Election day in my family is a holiday whose importance is rivaled only by Thanksgiving.
Today, my sister voted for the first time.  In a swing state, no less.  She cried as she cast her ballot.  In a race as close as this one, she can honestly that her first vote made a difference. 100 years ago, not only would she not be able to vote, her vote for Obama would have been inconceivable.
My parents and grandparents waited 14 years to become citizens and vote, all the while watching the fate of their lives being twirled in the hands of their neighbors.  So when my 20 year-old brother, let’s call him Potentially Fatal (because he could be, if he tried), did not register to vote, it was blasphemous. His anarchist, atheist, apathetic views make me proud of him for being his own person, but oooh, boy does the rest of the family not get it.  But that’s neither here nor there.  The point is this:
My generation, let’s say those of us who can remember the 90s as a part of our youth – Gen Y, the Millennials as we have been called, is incredibly exciting to me.  I cannot wait for what the future holds.
The first time I voted, I helped elect the first African-American to ever hold the office of the President.
Now, today, I voted for him again.  Not only that, but I, like many of my peers, also voted to pass a marriage equality law into existence.  THAT. IS. INCREDIBLE.
When I look at the faces on my television, I’m struck by the tears of joy, the raw emotion I see in the eyes of the crowd gathered.  Because this fight is not just an election.  It’s a change.  This country is on the brink of  new era in politics and culture. To these people, this election is not just about politics, it’s about a way of life.  It’s about freedom, and equality, and justice. How can we afford to lose that? We can’t. It is unacceptable. That’s why I danced around the house as the ballots referendums came out, and teared up as I pushed that button of the ballot box.

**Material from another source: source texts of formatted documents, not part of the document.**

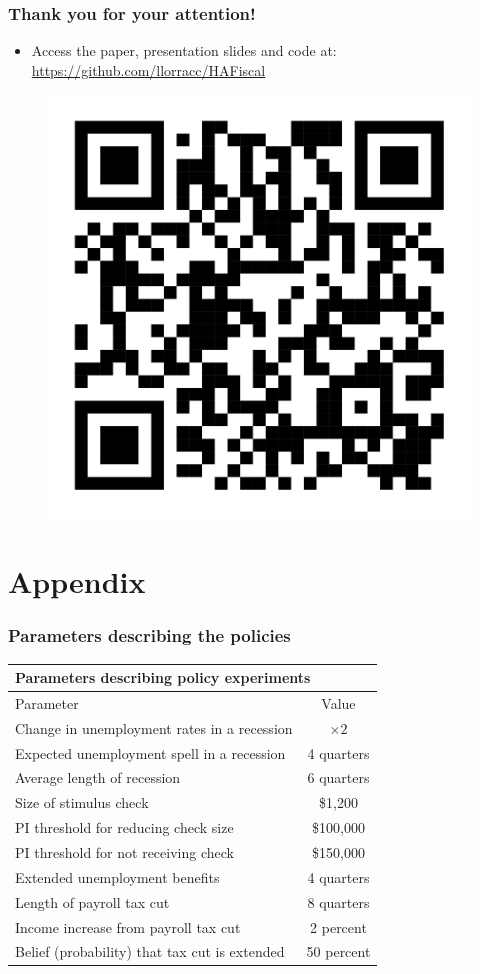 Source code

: \documentclass[pdflatex,aspectratio=169]{beamer}
\begin{document}
\begin{frame}
	\frametitle{Thank you for your attention!}
	\begin{itemize}[<+->] 
		\item Access the paper, presentation slides and code at: \href{https://github.com/llorracc/HAFiscal}{https://github.com/llorracc/HAFiscal}
	\end{itemize}	

		\begin{figure}
			\centering
			\includegraphics[width=0.3\linewidth]{"Presentations/QRCode.png"}
		\end{figure}
	
\end{frame}






\section{Appendix}


\begin{frame}
	\frametitle{Parameters describing the policies}
	\label{sli:policies}
	\centering 
	\begin{tabular}{lc}
		\toprule 
		\multicolumn{2}{l}{Parameters describing policy experiments} \\ \midrule 
		Parameter & Value \\ \midrule 
		Change in unemployment rates in a recession & $\times 2$ \\ 
		Expected unemployment spell in a recession & 4 quarters \\ 
		Average length of recession & 6 quarters \\ 
		Size of stimulus check & \$1,200 \\ 
		PI threshold for reducing check size & \$100,000 \\ 
		PI threshold for not receiving check & \$150,000 \\ 
		Extended unemployment benefits & 4 quarters \\
		Length of payroll tax cut & 8 quarters \\ 
		Income increase from payroll tax cut & 2 percent \\ 
		Belief (probability) that tax cut is extended & 50 percent 		
		\\ \bottomrule
	\end{tabular}

	\vspace{1cm}
	\hyperlink{Parameters}{} 
\end{frame}
\end{document}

It’s easy to get bogged down by all of the systemic oppression in the US, by the anti-women, anti-gay rhetoric filled with the evil  ‘isms’.  It’s easy to say that we’ve still got a long way to go, and we do. But look at what we did today! The legalization of marijuana in two states, and marriage equality in four, the DREAM act, and so much more!  It’s incredible!  I cannot wait until we ourselves run for office!  Maybe next term, the environment will be the most contested issue. And maybe drone strikes won’t be, because we won’t be at war.  Maybe, someday, we’ll move away from a two-party democracy!
The media tried to paint us as apathetic, and sometimes, I agree.  I get worried that too many of us youth don’t care.  But we cared today.  I’m flying high right now. Today, the dreamers and the idealists are still out there, working for a better future.